Al di sopra di tutto un segreto, che affonda nella notte in cui i loro destini si sono uniti per sempre.
Il libro esplora anche il tema della maternità, ancora molto attuale.
Ambientato tra gli anni Venti e gli anni Sessanta del Novecento ad Agrigento , Sabedda, Nardina e Carlotta lottano e amano sullo sfondo di un mondo che cambia, che attraversa il Fascismo e la guerra, arriva alla nuova speranza della ricostruzione.
Per ciascuna di loro, la vita ha in serbo prove durissime ma anche la forza di un amore più grande del giudizio degli uomini.
Un romanzo maturo e travolgente, scritto con una lingua ricca di sfumature, popolato di personaggi memorabili, per la dolente fierezza con cui abbracciano i propri destini.
Un romanzo che non smette di stupire, che ti costringe alla lettura, che mantiene la sua atmosfera anche nei momenti più drammatici e insegna che il destino è pronto sempre ad inseguirci, anche se noi vorremmo nasconderci.

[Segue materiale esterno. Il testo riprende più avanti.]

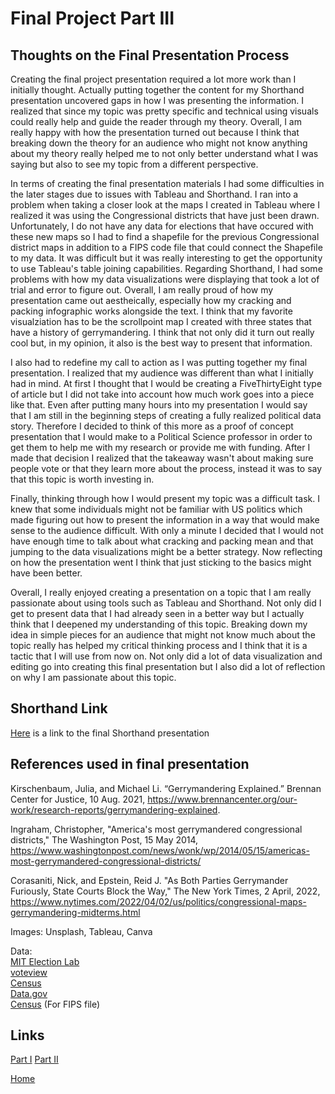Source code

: # Final Project Part III

## Thoughts on the Final Presentation Process

Creating the final project presentation required a lot more work than I initially thought. Actually putting together the content for my Shorthand presentation uncovered gaps in how I was presenting the information. I realized that since my topic was pretty specific and technical using visuals could really help and guide the reader through my theory. Overall, I am really happy with how the presentation turned out because I think that breaking down the theory for an audience who might not know anything about my theory really helped me to not only better understand what I was saying but also to see my topic from a different perspective. 

In terms of creating the final presentation materials I had some difficulties in the later stages due to issues with Tableau and Shorthand. I ran into a problem when taking a closer look at the maps I created in Tableau where I realized it was using the Congressional districts that have just been drawn. Unfortunately, I do not have any data for elections that have occured with these new maps so I had to find a shapefile for the previous Congressional district maps in addition to a FIPS code file that could connect the Shapefile to my data. It was difficult but it was really interesting to get the opportunity to use Tableau's table joining capabilities. Regarding Shorthand, I had some problems with how my data visualizations were displaying that took a lot of trial and error to figure out. Overall, I am really proud of how my presentation came out aestheically, especially how my cracking and packing infographic works alongside the text. I think that my favorite visualziation has to be the scrollpoint map I created with three states that have a history of gerrymandering. I think that not only did it turn out really cool but, in my opinion, it also is the best way to present that information. 

I also had to redefine my call to action as I was putting together my final presentation. I realized that my audience was different than what I initially had in mind. At first I thought that I would be creating a FiveThirtyEight type of article but I did not take into account how much work goes into a piece like that. Even after putting many hours into my presentation I would say that I am still in the beginning steps of creating a fully realized political data story. Therefore I decided to think of this more as a proof of concept presentation that I would make to a Political Science professor in order to get them to help me with my research or provide me with funding. After I made that decision I realized that the takeaway wasn't about making sure people vote or that they learn more about the process, instead it was to say that this topic is worth investing in.  

Finally, thinking through how I would present my topic was a difficult task. I knew that some individuals might not be familiar with US politics which made figuring out how to present the information in a way that would make sense to the audience difficult. With only a minute I decided that I would not have enough time to talk about what cracking and packing mean and that jumping to the data visualizations might be a better strategy. Now reflecting on how the presentation went I think that just sticking to the basics might have been better.

Overall, I really enjoyed creating a presentation on a topic that I am really passionate about using tools such as Tableau and Shorthand. Not only did I get to present data that I had already seen in a better way but I actually think that I deepened my understanding of this topic. Breaking down my idea in simple pieces for an audience that might not know much about the topic really has helped my critical thinking process and I think that it is a tactic that I will use from now on. Not only did a lot of data visualization and editing go into creating this final presentation but I also did a lot of reflection on why I am passionate about this topic.  

## Shorthand Link

[Here](https://carnegiemellon.shorthandstories.com/the-unintended-benefits-of-gerrymandering/index.html) is a link to the final Shorthand presentation 

## References used in final presentation 

Kirschenbaum, Julia, and Michael Li. “Gerrymandering Explained.” Brennan Center for Justice, 10 Aug. 2021, https://www.brennancenter.org/our-work/research-reports/gerrymandering-explained.

Ingraham, Christopher, "America's most gerrymandered congressional districts," The Washington Post, 15 May 2014, https://www.washingtonpost.com/news/wonk/wp/2014/05/15/americas-most-gerrymandered-congressional-districts/

Corasaniti, Nick, and Epstein, Reid J. "As Both Parties Gerrymander Furiously, State Courts Block the Way," The New York Times, 2 April, 2022, https://www.nytimes.com/2022/04/02/us/politics/congressional-maps-gerrymandering-midterms.html

Images: 
Unsplash, Tableau, Canva

Data:  
[MIT Election Lab](https://dataverse.harvard.edu/dataset.xhtml?persistentId=doi:10.7910/DVN/IG0UN2)  
[voteview](https://voteview.com/data)  
[Census](https://www.census.gov/data/tables/time-series/demo/voting-and-registration/congressional-voting-tables.html)  
[Data.gov](https://catalog.data.gov/dataset/tiger-line-shapefile-2019-nation-u-s-116th-congressional-district-national)  
[Census](https://www.census.gov/library/reference/code-lists/ansi.html) (For FIPS file)  

## Links

[Part I](/part1.md)
[Part II](/part2.md)

[Home](/README.md)

##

Non ultimo vorrei sottolineare la bellissima frase “ Come l’arancio amaro, con i suoi frutti asperrimi, è l’arbusto più fecondo su cui innestare i dolcissimi sanguinelli” che mi ha fatto ritrovare nonno Ferdinando e il suo dolcissimo e allo stesso tempo amaro profumo
Milena Palminteri è nata a Palermo, vive a Salerno e ha due figli ormai grandi. Ha lavorato per tutta la vita come conservatore negli archivi notarili, dove insieme alla memoria economica di paesi e città italiane vengono conservate e custodite anche le nostre vicende individuali e collettive. All’inizio degli anni ottanta, mentre dirigeva l’archivio di Salerno, tra le carte di un vecchio fascicolo si è imbattuta in una storia che chiedeva di essere raccontata, quella di un neonato trasportato in una cesta e di una madre accusata di avere comprato il suo bambino.
A quella storia negli anni se ne sono intrecciate altre, confluite in questo suo primo romanzo che profuma d’arancio, amaro naturalmente.